Posted: 9/10/2010 09:54:11
I recently obtained a 2-Place Quicksilver that was picked up from a Widow. Her husband never N-Numbered it and I want to know what my options are to register this aircraft. I have been told it is impossible, but have also been told there are N-Numbers available from salvaged aircraft that can be "purchased".
Technically, If I just completed "building" a 2 seat UL, couldn't I still register it? So If I took it apart and rebuilt it, does that count?
Any input as to my options would be appreciated. I am a certificated Private Pilot.
Posted: 9/10/2010 15:53:03
Modified: 9/10/2010 15:56:20
Rebuilding the aircraft does not qualify it for amateur built. If the plane was amateur built, and you can get the builders records to prove the majority portion (at least 51%) of the original fabrication and assembly was completed by amateurs for their own education or recreation you can certificate it in the experimental amateur built category. The builders records typically consist of any or all of the following: builder log; construction photos; plans; receipts for purchases; notarized affidavit from the builder; kit bill of sale. The more documentation you can get the better, to prove that it qualifies for an amateur built airworthiness certificate. If you cannot obtain the builders records then there would be no way to prove it was amateur built and would not qualify for this type of airworthiness certificate.

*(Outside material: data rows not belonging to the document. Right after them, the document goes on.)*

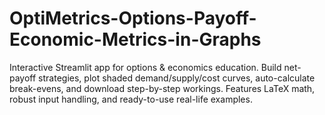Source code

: # OptiMetrics-Options-Payoff-Economic-Metrics-in-Graphs
Interactive Streamlit app for options &amp; economics education. Build net-payoff strategies, plot shaded demand/supply/cost curves, auto-calculate break-evens, and download step-by-step workings. Features LaTeX math, robust input handling, and ready-to-use real-life examples.
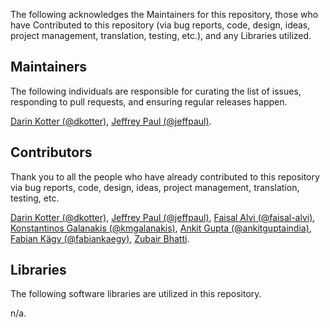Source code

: The following acknowledges the Maintainers for this repository, those who have Contributed to this repository (via bug reports, code, design, ideas, project management, translation, testing, etc.), and any Libraries utilized.

## Maintainers

The following individuals are responsible for curating the list of issues, responding to pull requests, and ensuring regular releases happen.

[Darin Kotter (@dkotter)](https://github.com/dkotter), [Jeffrey Paul (@jeffpaul)](https://github.com/jeffpaul).

## Contributors

Thank you to all the people who have already contributed to this repository via bug reports, code, design, ideas, project management, translation, testing, etc.

[Darin Kotter (@dkotter)](https://github.com/dkotter), [Jeffrey Paul (@jeffpaul)](https://github.com/jeffpaul), [Faisal Alvi (@faisal-alvi)](https://github.com/faisal-alvi), [Konstantinos Galanakis (@kmgalanakis)](https://github.com/kmgalanakis), [Ankit Gupta (@ankitguptaindia)](https://github.com/ankitguptaindia), [Fabian Kägy (@fabiankaegy)](https://github.com/fabiankaegy), [Zubair Bhatti](https://www.linkedin.com/in/zbhatti89/).

## Libraries

The following software libraries are utilized in this repository.

n/a.
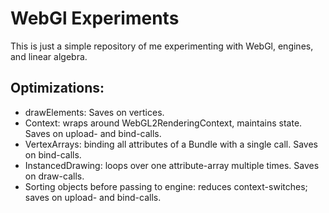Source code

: # WebGl Experiments

This is just a simple repository of me experimenting with WebGl, engines, and linear algebra.

## Optimizations: 

  - drawElements: Saves on vertices.
  - Context: wraps around WebGL2RenderingContext, maintains state. Saves on upload- and bind-calls.
  - VertexArrays: binding all attributes of a Bundle with a single call. Saves on bind-calls.
  - InstancedDrawing: loops over one attribute-array multiple times. Saves on draw-calls.
  - Sorting objects before passing to engine: reduces context-switches; saves on upload- and bind-calls.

EAA sells a amateur built certification kit to help walk you thru the paperwork process of registering and certificating an amateur built aircraft. It is available online at this link, http://shop.eaa.org/html/homebuilders.html?cart_id=
If you cannot meet the amateur built requirements (the "51% rule") you will need to certificate the aircraft in the experimental exhibition category. The prime limitation of this category requires owners of exhibition aircraft to submit a program letter at the beginning of each year to the local FAA flight standards district office identifying each airport they intend to fly to and exhibit the aircraft. Additionally, the aircraft can be flown to maintain the pilot proficiency but the FAA limits the proficiency flight takeoffs and landings to the home based airport.

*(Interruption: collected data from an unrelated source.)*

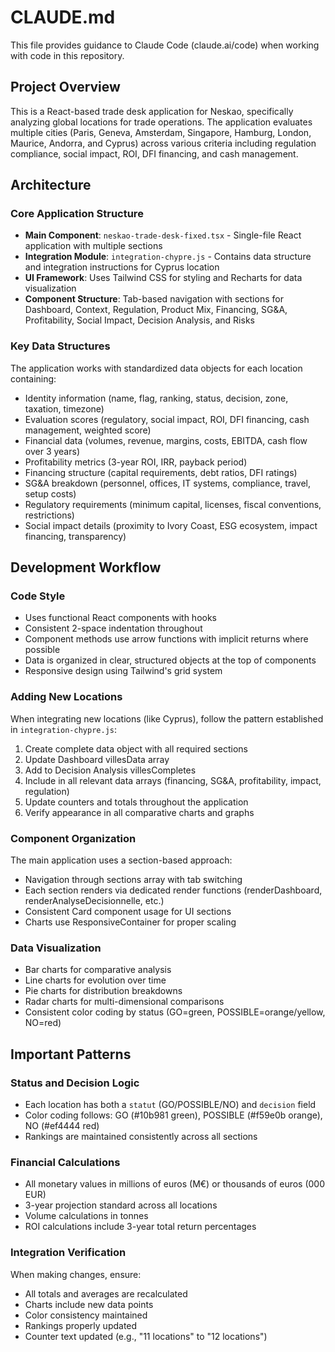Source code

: # CLAUDE.md

This file provides guidance to Claude Code (claude.ai/code) when working with code in this repository.

## Project Overview

This is a React-based trade desk application for Neskao, specifically analyzing global locations for trade operations. The application evaluates multiple cities (Paris, Geneva, Amsterdam, Singapore, Hamburg, London, Maurice, Andorra, and Cyprus) across various criteria including regulation compliance, social impact, ROI, DFI financing, and cash management.

## Architecture

### Core Application Structure
- **Main Component**: `neskao-trade-desk-fixed.tsx` - Single-file React application with multiple sections
- **Integration Module**: `integration-chypre.js` - Contains data structure and integration instructions for Cyprus location
- **UI Framework**: Uses Tailwind CSS for styling and Recharts for data visualization
- **Component Structure**: Tab-based navigation with sections for Dashboard, Context, Regulation, Product Mix, Financing, SG&A, Profitability, Social Impact, Decision Analysis, and Risks

### Key Data Structures
The application works with standardized data objects for each location containing:
- Identity information (name, flag, ranking, status, decision, zone, taxation, timezone)
- Evaluation scores (regulatory, social impact, ROI, DFI financing, cash management, weighted score)
- Financial data (volumes, revenue, margins, costs, EBITDA, cash flow over 3 years)
- Profitability metrics (3-year ROI, IRR, payback period)
- Financing structure (capital requirements, debt ratios, DFI ratings)
- SG&A breakdown (personnel, offices, IT systems, compliance, travel, setup costs)
- Regulatory requirements (minimum capital, licenses, fiscal conventions, restrictions)
- Social impact details (proximity to Ivory Coast, ESG ecosystem, impact financing, transparency)

## Development Workflow

### Code Style
- Uses functional React components with hooks
- Consistent 2-space indentation throughout
- Component methods use arrow functions with implicit returns where possible
- Data is organized in clear, structured objects at the top of components
- Responsive design using Tailwind's grid system

### Adding New Locations
When integrating new locations (like Cyprus), follow the pattern established in `integration-chypre.js`:
1. Create complete data object with all required sections
2. Update Dashboard villesData array
3. Add to Decision Analysis villesCompletes
4. Include in all relevant data arrays (financing, SG&A, profitability, impact, regulation)
5. Update counters and totals throughout the application
6. Verify appearance in all comparative charts and graphs

### Component Organization
The main application uses a section-based approach:
- Navigation through sections array with tab switching
- Each section renders via dedicated render functions (renderDashboard, renderAnalyseDecisionnelle, etc.)
- Consistent Card component usage for UI sections
- Charts use ResponsiveContainer for proper scaling

### Data Visualization
- Bar charts for comparative analysis
- Line charts for evolution over time
- Pie charts for distribution breakdowns
- Radar charts for multi-dimensional comparisons
- Consistent color coding by status (GO=green, POSSIBLE=orange/yellow, NO=red)

## Important Patterns

### Status and Decision Logic
- Each location has both a `statut` (GO/POSSIBLE/NO) and `decision` field
- Color coding follows: GO (#10b981 green), POSSIBLE (#f59e0b orange), NO (#ef4444 red)
- Rankings are maintained consistently across all sections

### Financial Calculations
- All monetary values in millions of euros (M€) or thousands of euros (000 EUR)
- 3-year projection standard across all locations
- Volume calculations in tonnes
- ROI calculations include 3-year total return percentages

### Integration Verification
When making changes, ensure:
- All totals and averages are recalculated
- Charts include new data points
- Color consistency maintained
- Rankings properly updated
- Counter text updated (e.g., "11 locations" to "12 locations")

Posted: 9/10/2010 20:06:34
Posted: 9/10/2010 20:09:45
Getting the FSDO to buy into the Quicksilver qualifying in intent as an exhibition aircraft might be a challenge.
Posted: 9/11/2010 07:16:30
Thanks for the input guys. What I don't understand is, what If I built a "new" 2 place Quicksilver and wanted to N-Number it. Why is that impossible Doesn't it qualify as an experimental or light sport? Why then couldn't I N-number any aircraft I build. I don't understand the reasoning. How dos the FAA expect UL pilots to get trained if there are no similar aircraft available to train in? If they don't allow n-numbering of new 2-seaters, eventually the supply of trainers will dwindle to nothing, and we'll have UL pilots taking to the air without training.
Has anyone heard of the possibility of buying N-Numbers from salvaged aircraft. I had heard they ae available on the market? Buying the N-Number from a crashed plane of similar manufacture.
Posted: 9/13/2010 08:51:55
If you buy a new Quicksilver 2-place kit you can build it as an amateur and then register and certificate it in the experimental amateur built category. Nothing new here, this has been allowed for many, many years.